* **Problem details**
Transcribe every line of the material below exactly, leaving out the pictures.

* **Task inputs**

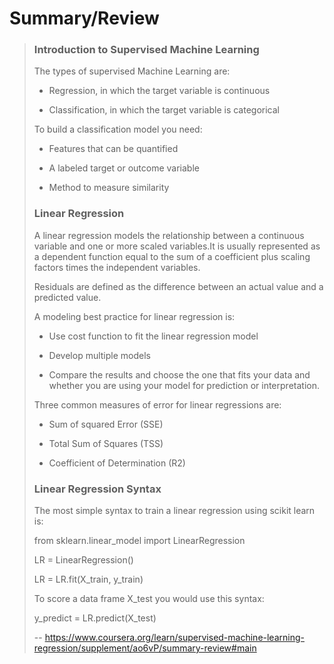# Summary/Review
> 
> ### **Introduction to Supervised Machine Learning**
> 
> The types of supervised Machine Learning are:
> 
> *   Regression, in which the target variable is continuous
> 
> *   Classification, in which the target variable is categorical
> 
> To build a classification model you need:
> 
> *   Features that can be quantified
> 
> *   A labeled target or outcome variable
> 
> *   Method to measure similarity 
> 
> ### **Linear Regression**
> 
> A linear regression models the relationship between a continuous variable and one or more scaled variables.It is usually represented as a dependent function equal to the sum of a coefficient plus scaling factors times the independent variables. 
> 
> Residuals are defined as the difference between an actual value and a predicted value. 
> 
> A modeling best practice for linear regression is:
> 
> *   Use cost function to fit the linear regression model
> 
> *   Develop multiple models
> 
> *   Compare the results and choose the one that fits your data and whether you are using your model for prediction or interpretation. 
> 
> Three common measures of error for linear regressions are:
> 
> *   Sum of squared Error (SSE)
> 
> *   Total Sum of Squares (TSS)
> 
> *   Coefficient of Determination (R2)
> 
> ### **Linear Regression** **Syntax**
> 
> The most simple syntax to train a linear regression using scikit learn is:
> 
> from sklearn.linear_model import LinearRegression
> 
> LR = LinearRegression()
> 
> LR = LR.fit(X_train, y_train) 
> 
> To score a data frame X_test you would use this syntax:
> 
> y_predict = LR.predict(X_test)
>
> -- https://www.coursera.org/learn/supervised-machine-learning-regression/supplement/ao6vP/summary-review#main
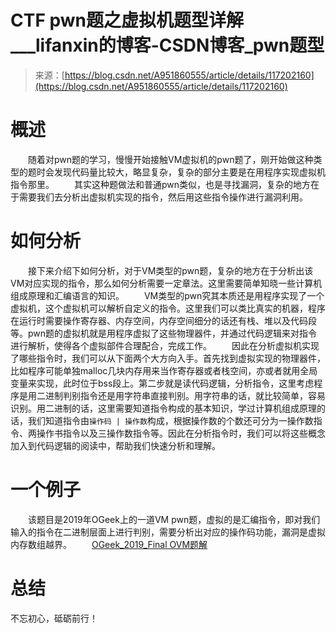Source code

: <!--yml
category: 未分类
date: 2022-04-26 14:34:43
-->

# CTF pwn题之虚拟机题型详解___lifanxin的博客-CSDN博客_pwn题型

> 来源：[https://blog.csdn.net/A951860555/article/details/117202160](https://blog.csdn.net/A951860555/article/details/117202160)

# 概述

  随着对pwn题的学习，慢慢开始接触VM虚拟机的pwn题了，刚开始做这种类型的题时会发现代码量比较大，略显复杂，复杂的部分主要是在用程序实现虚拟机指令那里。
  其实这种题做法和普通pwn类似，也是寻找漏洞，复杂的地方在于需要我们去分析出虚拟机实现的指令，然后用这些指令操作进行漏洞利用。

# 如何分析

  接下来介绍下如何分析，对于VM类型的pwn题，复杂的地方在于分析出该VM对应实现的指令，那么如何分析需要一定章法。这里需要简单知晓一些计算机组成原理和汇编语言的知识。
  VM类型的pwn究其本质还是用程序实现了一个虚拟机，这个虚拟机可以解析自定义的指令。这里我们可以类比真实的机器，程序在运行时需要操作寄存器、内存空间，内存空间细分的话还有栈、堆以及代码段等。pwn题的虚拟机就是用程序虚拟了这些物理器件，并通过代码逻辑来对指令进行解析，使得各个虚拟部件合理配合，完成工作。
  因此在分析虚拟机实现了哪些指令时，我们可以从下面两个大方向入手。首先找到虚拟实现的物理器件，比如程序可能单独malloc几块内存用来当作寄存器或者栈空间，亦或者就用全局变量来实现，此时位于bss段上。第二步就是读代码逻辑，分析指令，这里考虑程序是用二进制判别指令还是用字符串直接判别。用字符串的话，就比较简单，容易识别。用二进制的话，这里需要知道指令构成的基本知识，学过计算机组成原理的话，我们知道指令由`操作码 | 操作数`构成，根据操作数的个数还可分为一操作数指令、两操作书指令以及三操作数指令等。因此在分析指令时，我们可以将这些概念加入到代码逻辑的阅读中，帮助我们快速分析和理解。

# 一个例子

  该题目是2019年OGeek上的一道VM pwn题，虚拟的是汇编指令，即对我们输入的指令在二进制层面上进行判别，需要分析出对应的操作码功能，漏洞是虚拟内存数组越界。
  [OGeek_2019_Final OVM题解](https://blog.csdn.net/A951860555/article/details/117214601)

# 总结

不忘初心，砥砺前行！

* **Output below**
# Summary/Review
> 
> ### **Introduction to Supervised Machine Learning**
> 
> The types of supervised Machine Learning are:
> 
> *   Regression, in which the target variable is continuous
> 
> *   Classification, in which the target variable is categorical
> 
> To build a classification model you need:
> 
> *   Features that can be quantified
> 
> *   A labeled target or outcome variable
> 
> *   Method to measure similarity 
> 
> ### **Linear Regression**
> 
> A linear regression models the relationship between a continuous variable and one or more scaled variables.It is usually represented as a dependent function equal to the sum of a coefficient plus scaling factors times the independent variables. 
> 
> Residuals are defined as the difference between an actual value and a predicted value. 
> 
> A modeling best practice for linear regression is:
> 
> *   Use cost function to fit the linear regression model
> 
> *   Develop multiple models
> 
> *   Compare the results and choose the one that fits your data and whether you are using your model for prediction or interpretation. 
> 
> Three common measures of error for linear regressions are:
> 
> *   Sum of squared Error (SSE)
> 
> *   Total Sum of Squares (TSS)
> 
> *   Coefficient of Determination (R2)
> 
> ### **Linear Regression** **Syntax**
> 
> The most simple syntax to train a linear regression using scikit learn is:
> 
> from sklearn.linear_model import LinearRegression
> 
> LR = LinearRegression()
> 
> LR = LR.fit(X_train, y_train) 
> 
> To score a data frame X_test you would use this syntax:
> 
> y_predict = LR.predict(X_test)
>
> -- https://www.coursera.org/learn/supervised-machine-learning-regression/supplement/ao6vP/summary-review#main
Source code

: <!--yml
category: 未分类
date: 2022-04-26 14:34:43
-->

# CTF pwn题之虚拟机题型详解___lifanxin的博客-CSDN博客_pwn题型

> 来源：[https://blog.csdn.net/A951860555/article/details/117202160](https://blog.csdn.net/A951860555/article/details/117202160)

# 概述

  随着对pwn题的学习，慢慢开始接触VM虚拟机的pwn题了，刚开始做这种类型的题时会发现代码量比较大，略显复杂，复杂的部分主要是在用程序实现虚拟机指令那里。
  其实这种题做法和普通pwn类似，也是寻找漏洞，复杂的地方在于需要我们去分析出虚拟机实现的指令，然后用这些指令操作进行漏洞利用。

# 如何分析

  接下来介绍下如何分析，对于VM类型的pwn题，复杂的地方在于分析出该VM对应实现的指令，那么如何分析需要一定章法。这里需要简单知晓一些计算机组成原理和汇编语言的知识。
  VM类型的pwn究其本质还是用程序实现了一个虚拟机，这个虚拟机可以解析自定义的指令。这里我们可以类比真实的机器，程序在运行时需要操作寄存器、内存空间，内存空间细分的话还有栈、堆以及代码段等。pwn题的虚拟机就是用程序虚拟了这些物理器件，并通过代码逻辑来对指令进行解析，使得各个虚拟部件合理配合，完成工作。
  因此在分析虚拟机实现了哪些指令时，我们可以从下面两个大方向入手。首先找到虚拟实现的物理器件，比如程序可能单独malloc几块内存用来当作寄存器或者栈空间，亦或者就用全局变量来实现，此时位于bss段上。第二步就是读代码逻辑，分析指令，这里考虑程序是用二进制判别指令还是用字符串直接判别。用字符串的话，就比较简单，容易识别。用二进制的话，这里需要知道指令构成的基本知识，学过计算机组成原理的话，我们知道指令由`操作码 | 操作数`构成，根据操作数的个数还可分为一操作数指令、两操作书指令以及三操作数指令等。因此在分析指令时，我们可以将这些概念加入到代码逻辑的阅读中，帮助我们快速分析和理解。

# 一个例子

  该题目是2019年OGeek上的一道VM pwn题，虚拟的是汇编指令，即对我们输入的指令在二进制层面上进行判别，需要分析出对应的操作码功能，漏洞是虚拟内存数组越界。
  [OGeek_2019_Final OVM题解](https://blog.csdn.net/A951860555/article/details/117214601)

# 总结

不忘初心，砥砺前行！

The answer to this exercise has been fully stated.